Kesaksian Warga: Ricuh di Pamulang Bukan Persoalan Ibadat Rosario

Warga sebelumnya sudah mengingatkan aksi kumpul-kumpul yang dinilai mengganggu.

Republika/Ali Mansur
Kondisi rumah kontrakan tempat kejadian perkara (TKP) kericuhan antara sejumlah mahasiswa Universitas Pamulang (UNPAM) dengan warga di Jalan Ampera RT 007/RW 002 Kelurahan Babakan, Kecamatan Setu, Kota Tangerang Selatan, Banten, Rabu (8/5/2024).
Rep: Ali Mansur Red: Teguh Firmansyah

REPUBLIKA.CO.ID JAKARTA — Warga Kampung Poncol, Kelurahan Babakan, Kecamatan Setu, Kota Tangerang Selatan, menegaskan bahwa kericuhan antara sekelompok mahasiswa Universitas Pamulang (Unpam) dengan masyarakat setempat tidak terkait dengan persoalan ibadat doa Rosario. Disebutnya kericuhan yang terjadi pada hari Ahad (5/5/2024) malam tersebut merupakan persoalan sebelum-sebelumnya.

Baca Juga


“Kejadian kemarin kan puncaknya.
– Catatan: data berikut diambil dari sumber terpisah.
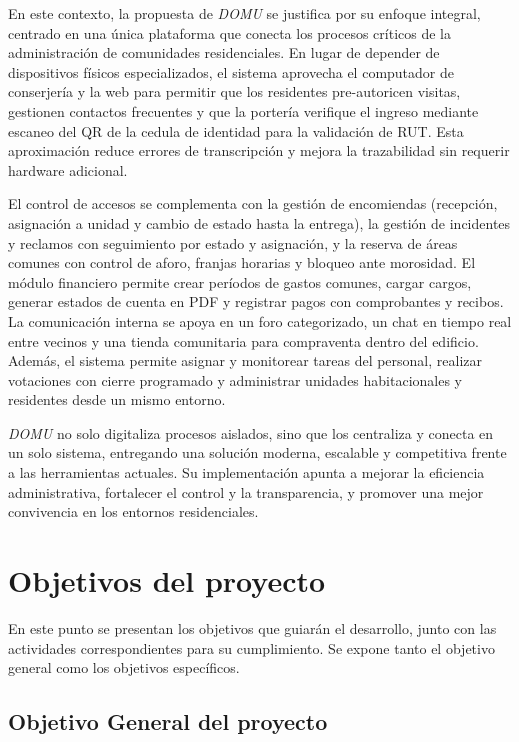En este contexto, la propuesta de \textit{DOMU} se justifica por su enfoque integral, centrado en una única plataforma que conecta los procesos críticos de la administración de comunidades residenciales. En lugar de depender de dispositivos físicos especializados, el sistema aprovecha el computador de conserjería y la web para permitir que los residentes pre-autoricen visitas, gestionen contactos frecuentes y que la portería verifique el ingreso mediante escaneo del QR de la cedula de identidad para la validación de RUT. Esta aproximación reduce errores de transcripción y mejora la trazabilidad sin requerir hardware adicional.

El control de accesos se complementa con la gestión de encomiendas (recepción, asignación a unidad y cambio de estado hasta la entrega), la gestión de incidentes y reclamos con seguimiento por estado y asignación, y la reserva de áreas comunes con control de aforo, franjas horarias y bloqueo ante morosidad. El módulo financiero permite crear períodos de gastos comunes, cargar cargos, generar estados de cuenta en PDF y registrar pagos con comprobantes y recibos. La comunicación interna se apoya en un foro categorizado, un chat en tiempo real entre vecinos y una tienda comunitaria para compraventa dentro del edificio. Además, el sistema permite asignar y monitorear tareas del personal, realizar votaciones con cierre programado y administrar unidades habitacionales y residentes desde un mismo entorno.

\textit{DOMU} no solo digitaliza procesos aislados, sino que los centraliza y conecta en un solo sistema, entregando una solución moderna, escalable y competitiva frente a las herramientas actuales. Su implementación apunta a mejorar la eficiencia administrativa, fortalecer el control y la transparencia, y promover una mejor convivencia en los entornos residenciales.

\section{Objetivos del proyecto}

En este punto se presentan los objetivos que guiarán el desarrollo, junto con las actividades correspondientes para su cumplimiento. Se expone tanto el objetivo general como los objetivos específicos.

\subsection{Objetivo General del proyecto}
Karena sebelum warga sini sudah sering ingetin, mereka itu sering kumpul-kumpul ramai gitu, jadi ganggu warga sini,” ujar Haji Sedi (70 tahun) saat ditemui di kediamannya, Rabu (8/5/2024). 

Ia melanjutkan, warga sekitar sudah mengetahui jika mereka rutin melakukan peribadatan di dalam kontrakan tersebut. Namun, dia memastikan bahwa warga tidak mempersoalkan hal itu dan warga juga tidak pernah melarang mereka untuk melakukan peribadatan di kontrakan.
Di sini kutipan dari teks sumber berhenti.